Chief Information Security Officer

Job Description:

The job purpose is to lead and implement comprehensive cybersecurity and information security

initiatives, including policy development, risk assessment, incident management, and compliance.

Responsible for data privacy protection, infrastructure security, vendor management, and fostering a

security-conscious culture.

Roles and Responsibilities:

1. Security Strategy & Governance:

▪ Define and implement enterprise-wide information security strategies and policies.

▪ Establish security frameworks, ensuring alignment with business objectives.

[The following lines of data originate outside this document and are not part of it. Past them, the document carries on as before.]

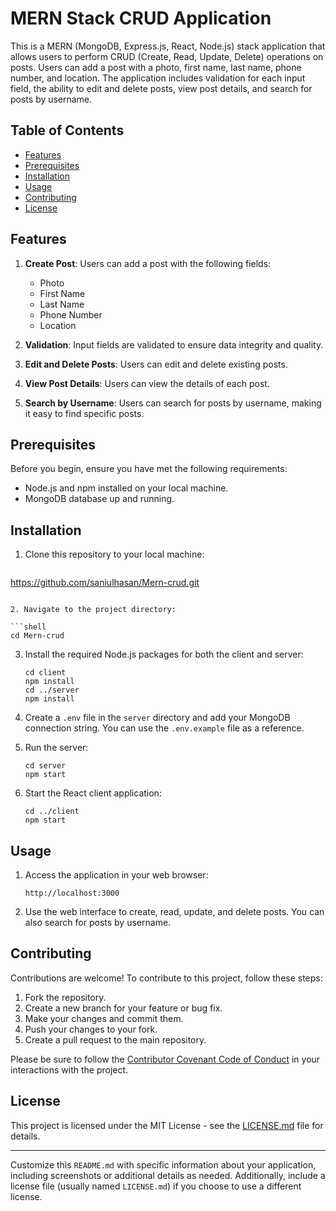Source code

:
# MERN Stack CRUD Application

This is a MERN (MongoDB, Express.js, React, Node.js) stack application that allows users to perform CRUD (Create, Read, Update, Delete) operations on posts. Users can add a post with a photo, first name, last name, phone number, and location. The application includes validation for each input field, the ability to edit and delete posts, view post details, and search for posts by username.

## Table of Contents

- [Features](#features)
- [Prerequisites](#prerequisites)
- [Installation](#installation)
- [Usage](#usage)
- [Contributing](#contributing)
- [License](#license)

## Features

1. **Create Post**: Users can add a post with the following fields:
   - Photo
   - First Name
   - Last Name
   - Phone Number
   - Location

2. **Validation**: Input fields are validated to ensure data integrity and quality.

3. **Edit and Delete Posts**: Users can edit and delete existing posts.

4. **View Post Details**: Users can view the details of each post.

5. **Search by Username**: Users can search for posts by username, making it easy to find specific posts.

## Prerequisites

Before you begin, ensure you have met the following requirements:

- Node.js and npm installed on your local machine.
- MongoDB database up and running.

## Installation

1. Clone this repository to your local machine:

   ```shell
  https://github.com/saniulhasan/Mern-crud.git
   ```

2. Navigate to the project directory:

   ```shell
   cd Mern-crud
   ```

3. Install the required Node.js packages for both the client and server:

   ```shell
   cd client
   npm install
   cd ../server
   npm install
   ```

4. Create a `.env` file in the `server` directory and add your MongoDB connection string. You can use the `.env.example` file as a reference.

5. Run the server:

   ```shell
   cd server
   npm start
   ```

6. Start the React client application:

   ```shell
   cd ../client
   npm start
   ```

## Usage

1. Access the application in your web browser:

   ```shell
   http://localhost:3000
   ```

2. Use the web interface to create, read, update, and delete posts. You can also search for posts by username.

## Contributing

Contributions are welcome! To contribute to this project, follow these steps:

1. Fork the repository.
2. Create a new branch for your feature or bug fix.
3. Make your changes and commit them.
4. Push your changes to your fork.
5. Create a pull request to the main repository.

Please be sure to follow the [Contributor Covenant Code of Conduct](CODE_OF_CONDUCT.md) in your interactions with the project.

## License

This project is licensed under the MIT License - see the [LICENSE.md](LICENSE.md) file for details.

---

Customize this `README.md` with specific information about your application, including screenshots or additional details as needed. Additionally, include a license file (usually named `LICENSE.md`) if you choose to use a different license.

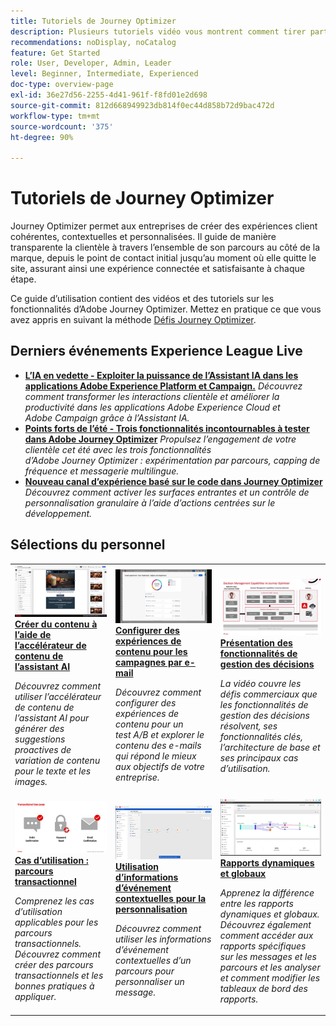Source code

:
```yaml
---
title: Tutoriels de Journey Optimizer
description: Plusieurs tutoriels vidéo vous montrent comment tirer parti des avantages de Journey Optimizer.
recommendations: noDisplay, noCatalog
feature: Get Started
role: User, Developer, Admin, Leader
level: Beginner, Intermediate, Experienced
doc-type: overview-page
exl-id: 36e27d56-2255-4d41-961f-f8fd01e2d698
source-git-commit: 812d668949923db814f0ec44d858b72d9bac472d
workflow-type: tm+mt
source-wordcount: '375'
ht-degree: 90%

---
```



# Tutoriels de Journey Optimizer

Journey Optimizer permet aux entreprises de créer des expériences client cohérentes, contextuelles et personnalisées. Il guide de manière transparente la clientèle à travers l’ensemble de son parcours au côté de la marque, depuis le point de contact initial jusqu’au moment où elle quitte le site, assurant ainsi une expérience connectée et satisfaisante à chaque étape.

Ce guide d’utilisation contient des vidéos et des tutoriels sur les fonctionnalités d’Adobe Journey Optimizer. Mettez en pratique ce que vous avez appris en suivant la méthode [Défis Journey Optimizer](https://experienceleague.adobe.com/fr/docs/journey-optimizer-learn/challenges/introduction-and-prerequisites).

<div id="recs-overview-body-1"></div>
<div id="recs-overview-body-2"></div>
<div id="recs-overview-body-3"></div>
<div id="recs-overview-body-4"></div>
<div id="recs-overview-body-5"></div>
<div id="recs-overview-body-6"></div>

<div id="events-section">

## Derniers événements Experience League Live

* **[L’IA en vedette - Exploiter la puissance de l’Assistant IA dans les applications Adobe Experience Platform et Campaign.](https://experienceleague.adobe.com/fr/docs/events/experience-league-live-recordings/episodes/exl-live-episode-09-26-24)**
  *Découvrez comment transformer les interactions clientèle et améliorer la productivité dans les applications Adobe Experience Cloud et Adobe Campaign grâce à l’Assistant IA.*
* **[Points forts de l’été - Trois fonctionnalités incontournables à tester dans Adobe Journey Optimizer](https://experienceleague.adobe.com/fr/docs/events/experience-league-live-recordings/episodes/exl-live-episode-08-28-24)**
  *Propulsez l’engagement de votre clientèle cet été avec les trois fonctionnalités d’Adobe Journey Optimizer : expérimentation par parcours, capping de fréquence et messagerie multilingue.*
* **[Nouveau canal d’expérience basé sur le code dans Journey Optimizer](https://experienceleague.adobe.com/fr/docs/events/experience-league-live-recordings/episodes/exl-live-episode-04-24-24)**
  *Découvrez comment activer les surfaces entrantes et un contrôle de personnalisation granulaire à l’aide d’actions centrées sur le développement.*

</div>

<div id="staff-picks-section">

## Sélections du personnel

<table>
<tr>
    <td>
    <a href="../content-management/ai-assistant-content-accelerator-overview.md">
      <img alt="Créer du contenu à l’aide de l’accélérateur de contenu de l’assistant AI (vidéo)" src="../assets/3434635.jpg"/>
    </a>
    <div>
      <a href="../content-management/ai-assistant-content-accelerator-overview.md">
    <strong>Créer du contenu à l’aide de l’accélérateur de contenu de l’assistant AI</strong>
    </a>
    </div>
    <p>
    <em>Découvrez comment utiliser l’accélérateur de contenu de l’assistant AI pour générer des suggestions proactives de variation de contenu pour le texte et les images.
</em>
    <p>
  </td>
    <td>
    <a href="../experimentation/content-experiments-for-emails.md">
      <img alt="Configurer des expériences de contenu pour les campagnes par e-mail (vidéo)" src="../assets/3419893.jpeg"/>
    </a>
    <div>
      <a href="../experimentation/content-experiments-for-emails.md">
    <strong>Configurer des expériences de contenu pour les campagnes par e-mail </strong>
    </a>
    </div>
    <p>
    <em>Découvrez comment configurer des expériences de contenu pour un test A/B et explorer le contenu des e-mails qui répond le mieux aux objectifs de votre entreprise.</em>
    <p>
  </td>
  </td>
    <td>
    <a href="../decision-management/create-decisions.md">
      <img alt="Présentation des fonctionnalités de gestion des décisions" src="../assets/326961.jpg"/>
    </a>
    <div>
      <a href="../decision-management/create-decisions.md">
    <strong>Présentation des fonctionnalités de gestion des décisions </strong>
    </a>
    </div>
    <p>
    <em>La vidéo couvre les défis commerciaux que les fonctionnalités de gestion des décisions résolvent, ses fonctionnalités clés, l’architecture de base et ses principaux cas d’utilisation.

</em>
    <p>
  </td>
</tr>
<tr>
  <td>
    <a href="../create-journeys/use-case-transactional-journey.md">
      <img alt="Cas d’utilisation : parcours transactionnel " src="../assets/334202.jpeg"/>
    </a>
    <div>
      <a href="../create-journeys/use-case-transactional-journey.md">
    <strong>Cas d’utilisation : parcours transactionnel </strong>
    </a>
    </div>
    <p>
    <em>Comprenez les cas d’utilisation applicables pour les parcours transactionnels. Découvrez comment créer des parcours transactionnels et les bonnes pratiques à appliquer.</em>
    <p>
  </td>
    <td>
    <a href="../personalize-content/use-contextual-event-information-for-personalization.md">
      <img alt="Utilisation d’informations d’événement contextuelles pour la personnalisation" src="../assets/334165.jpg"/>
    </a>
    <div>
      <a href="../personalize-content/use-contextual-event-information-for-personalization.md">
    <strong>Utilisation d’informations d’événement contextuelles pour la personnalisation </strong>
    </a>
    </div>
    <p>
    <em>Découvrez comment utiliser les informations d’événement contextuelles d’un parcours pour personnaliser un message.</em>
    <p>
  </td>
  </td>
    <td>
    <a href="../report-and-monitor/live-and-global-reports.md">
      <img alt="Rapports dynamiques et globaux" src="../assets/334108.jpg"/>
    </a>
    <div>
      <a href="../report-and-monitor/live-and-global-reports.md">
    <strong>Rapports dynamiques et globaux </strong>
    </a>
    </div>
    <p>
    <em>Apprenez la différence entre les rapports dynamiques et globaux. Découvrez également comment accéder aux rapports spécifiques sur les messages et les parcours et les analyser et comment modifier les tableaux de bord des rapports.

</em>
    <p>
  </td>
</tr>
</table>
</div>
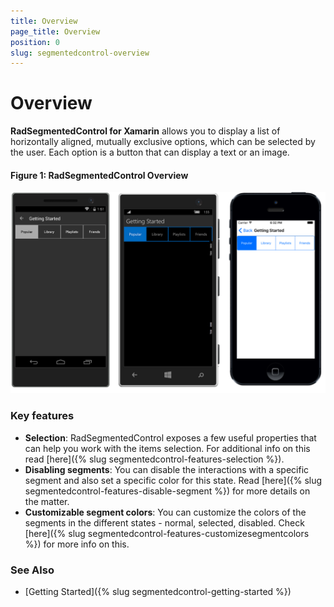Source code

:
 ```yaml
---
title: Overview
page_title: Overview
position: 0
slug: segmentedcontrol-overview
---
```


# Overview

**RadSegmentedControl for Xamarin** allows you to display a list of horizontally aligned, mutually exclusive options, which can be selected by the user. Each option is a button that can display a text or an image.

#### Figure 1: RadSegmentedControl Overview

![RadSegmentedControl example](images/segmentcontrol-overview-0.png) 

### Key features

* **Selection**: RadSegmentedControl exposes a few useful properties that can help you work with the items selection. For additional info on this read [here]({% slug segmentedcontrol-features-selection %}).
* **Disabling segments**: You can disable the interactions with a specific segment and also set a specific color for this state. Read [here]({% slug segmentedcontrol-features-disable-segment %}) for more details on the matter.
* **Customizable segment colors**: You can customize the colors of the segments in the different states - normal, selected, disabled. Check [here]({% slug segmentedcontrol-features-customizesegmentcolors %}) for more info on this.

### See Also

- [Getting Started]({% slug segmentedcontrol-getting-started %})
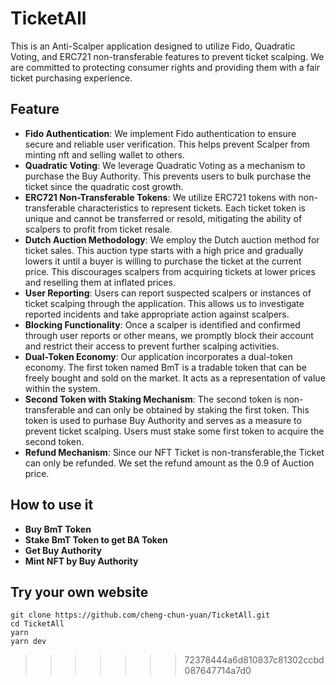 
# TicketAll
This is an Anti-Scalper application designed to utilize Fido, Quadratic Voting, and ERC721 non-transferable features to prevent ticket scalping. We are committed to protecting consumer rights and providing them with a fair ticket purchasing experience.
## Feature
- **Fido Authentication**: We implement Fido authentication to ensure secure and reliable user verification. This helps prevent Scalper from minting nft and selling wallet to others.
- **Quadratic Voting**: We leverage Quadratic Voting as a mechanism to purchase the Buy Authority. This prevents users to bulk purchase the ticket since the quadratic cost growth.
- **ERC721 Non-Transferable Tokens**: We utilize ERC721 tokens with non-transferable characteristics to represent tickets. Each ticket token is unique and cannot be transferred or resold, mitigating the ability of scalpers to profit from ticket resale.
- **Dutch Auction Methodology**: We employ the Dutch auction method for ticket sales. This auction type starts with a high price and gradually lowers it until a buyer is willing to purchase the ticket at the current price. This discourages scalpers from acquiring tickets at lower prices and reselling them at inflated prices.
- **User Reporting**: Users can report suspected scalpers or instances of ticket scalping through the application. This allows us to investigate reported incidents and take appropriate action against scalpers.
- **Blocking Functionality**: Once a scalper is identified and confirmed through user reports or other means, we promptly block their account and restrict their access to prevent further scalping activities.
- **Dual-Token Economy**: Our application incorporates a dual-token economy. The first token named BmT is a tradable token that can be freely bought and sold on the market. It acts as a representation of value within the system.
- **Second Token with Staking Mechanism**: The second token is non-transferable and can only be obtained by staking the first token. This token is used to purhase Buy Authority and serves as a measure to prevent ticket scalping. Users must stake some first token to acquire the second token.
- **Refund Mechanism**: Since our NFT Ticket is non-transferable,the Ticket can only be refunded. We set the refund amount as the 0.9 of Auction price.
## How to use it
- **Buy BmT Token**
- **Stake BmT Token to get BA Token**
- **Get Buy Authority**
- **Mint NFT by Buy Authority**
## Try your own website
```
git clone https://github.com/cheng-chun-yuan/TicketAll.git
cd TicketAll
yarn
yarn dev
```
>>>>>>> 72378444a6d810837c81302ccbd087647714a7d0
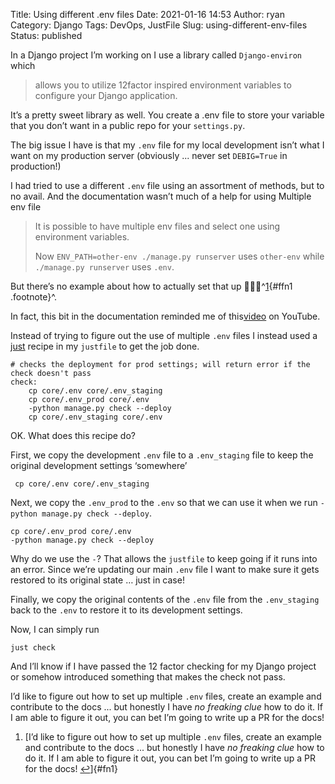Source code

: Title: Using different .env files
Date: 2021-01-16 14:53
Author: ryan
Category: Django
Tags: DevOps, JustFile
Slug: using-different-env-files
Status: published

In a Django project I’m working on I use a library called `Django-environ` which

> allows you to utilize 12factor inspired environment variables to configure your Django application.

It’s a pretty sweet library as well. You create a .env file to store your variable that you don’t want in a public repo for your `settings.py`.

The big issue I have is that my `.env` file for my local development isn’t what I want on my production server (obviously ... never set `DEBIG=True` in production!)

I had tried to use a different `.env` file using an assortment of methods, but to no avail. And the documentation wasn’t much of a help for using Multiple env file

> It is possible to have multiple env files and select one using environment variables.
>
> Now `ENV_PATH=other-env ./manage.py runserver` uses `other-env` while `./manage.py runserver` uses `.env`.

But there’s no example about how to actually set that up 🤦🏻‍♂️^[1](#fn1){#ffn1 .footnote}^.

In fact, this bit in the documentation reminded me of this[video](https://youtu.be/MAlSjtxy5ak "Every Programming Tutorial") on YouTube.

Instead of trying to figure out the use of multiple `.env` files I instead used a [just](https://github.com/casey/just) recipe in my `justfile` to get the job done.

``` {.wp-block-code}
# checks the deployment for prod settings; will return error if the check doesn't pass
check:
    cp core/.env core/.env_staging
    cp core/.env_prod core/.env
    -python manage.py check --deploy
    cp core/.env_staging core/.env
```

OK. What does this recipe do?

First, we copy the development `.env` file to a `.env_staging` file to keep the original development settings ‘somewhere’

``` {.wp-block-code}
 cp core/.env core/.env_staging
```

Next, we copy the `.env_prod` to the `.env` so that we can use it when we run `-python manage.py check --deploy`.

``` {.wp-block-code}
cp core/.env_prod core/.env
-python manage.py check --deploy
```

Why do we use the `-`? That allows the `justfile` to keep going if it runs into an error. Since we’re updating our main `.env` file I want to make sure it gets restored to its original state … just in case!

Finally, we copy the original contents of the `.env` file from the `.env_staging` back to the `.env` to restore it to its development settings.

Now, I can simply run

``` {.wp-block-code}
just check
```

And I’ll know if I have passed the 12 factor checking for my Django project or somehow introduced something that makes the check not pass.

I’d like to figure out how to set up multiple `.env` files, create an example and contribute to the docs ... but honestly I have *no freaking clue* how to do it. If I am able to figure it out, you can bet I’m going to write up a PR for the docs!

1.  [I’d like to figure out how to set up multiple `.env` files, create an example and contribute to the docs ... but honestly I have *no freaking clue* how to do it. If I am able to figure it out, you can bet I’m going to write up a PR for the docs! [↩](#ffn1)]{#fn1}
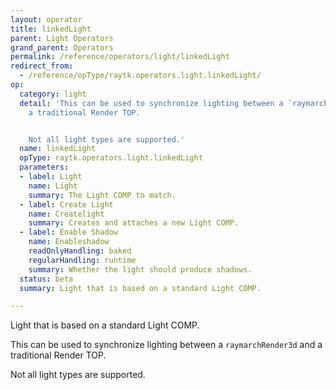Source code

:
 ```yaml
---
layout: operator
title: linkedLight
parent: Light Operators
grand_parent: Operators
permalink: /reference/operators/light/linkedLight
redirect_from:
  - /reference/opType/raytk.operators.light.linkedLight/
op:
  category: light
  detail: 'This can be used to synchronize lighting between a `raymarchRender3d` and
    a traditional Render TOP.


    Not all light types are supported.'
  name: linkedLight
  opType: raytk.operators.light.linkedLight
  parameters:
  - label: Light
    name: Light
    summary: The Light COMP to match.
  - label: Create Light
    name: Createlight
    summary: Creates and attaches a new Light COMP.
  - label: Enable Shadow
    name: Enableshadow
    readOnlyHandling: baked
    regularHandling: runtime
    summary: Whether the light should produce shadows.
  status: beta
  summary: Light that is based on a standard Light COMP.

---
```



Light that is based on a standard Light COMP.

This can be used to synchronize lighting between a `raymarchRender3d` and a traditional Render TOP.

Not all light types are supported.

▪ Oversee security governance, risk, and compliance (GRC) programs.

▪ The CISO will be a member of the Information Security Risk Management Committee which

will be responsible for development and implementation of information/cyber security

policies, monitoring information security projects/awareness initiatives and reviewing cyber

incidents, information systems audit observations, monitoring and mitigation activities.

2. Cybersecurity & Risk Management:

▪ Identify, assess, and mitigate cybersecurity threats and vulnerabilities.

▪ Implement security controls to protect critical assets, applications, and data.

▪ Monitor emerging security threats and ensure proactive risk mitigation.

▪ Application security and Vendor risk assessment standards

▪ Technology risk Assessment

3. Compliance & Regulatory Requirements:

▪ Ensure compliance with industry regulations (ISO 27001, NIST, GDPR, PCI-DSS, etc.).

▪ Work with auditors, regulators, and stakeholders to ensure legal compliance.

▪ Drive security awareness programs across the organization.

4. Incident Response & Crisis Management:

▪ Develop and manage cybersecurity incident response plans.

▪ Lead investigations into security breaches and cyber incidents.

▪ Coordinate disaster recovery and business continuity planning.

5. Technology & Security Architecture:

▪ Oversee security architecture for cloud, network, application, and endpoint security.

▪ Evaluate and implement security tools such as SIEM, IAM, DLP, and endpoint protection.

▪ Work closely with IT and DevOps teams to integrate security best practices.

6. Leadership & Stakeholder Collaboration:

▪ Lead and mentor a team of cybersecurity professionals.

▪ Collaborate with executive leadership to align security strategies with business

goals.▪ Report security, risks, and recommendations to senior management and the board.

Skills Required

▪ Bachelor’s degree in computer science, Computer Engineering, or a related field.

▪ CISM, CISSP, CISA, CCSP Certified / ISO 27001 Certified Lead Implemented / Lead Auditor

▪ Forensics capability

▪ Project Governance and Project risk management standards including methodology for

assessing project risks and reporting project risks to IS Team

▪ A proven ability to manage and monitor program timelines, deliverables, budgets and

financial performance

Relevant Experience

• Experience and exposure to Information/cyber Security in a professional enterprise and minimum

15-18 year's managing Information Security standards in financial services or banking industry with

exposure to ISO 27001:2013, COBIT, PCIDSS standards.

• Systems Forcepoint, Zscaler, F5, Microsoft Azure WAF, Virsec, CISCO, Sonic Wall, Applications like

Apache Tomcat, IIS etc, Business Applications like Core Banking Systems, Securities System, Web and

Mobile Applications.

• The CISO Responsibilities as per the IRDAI Information and Cyber Security Guidelines.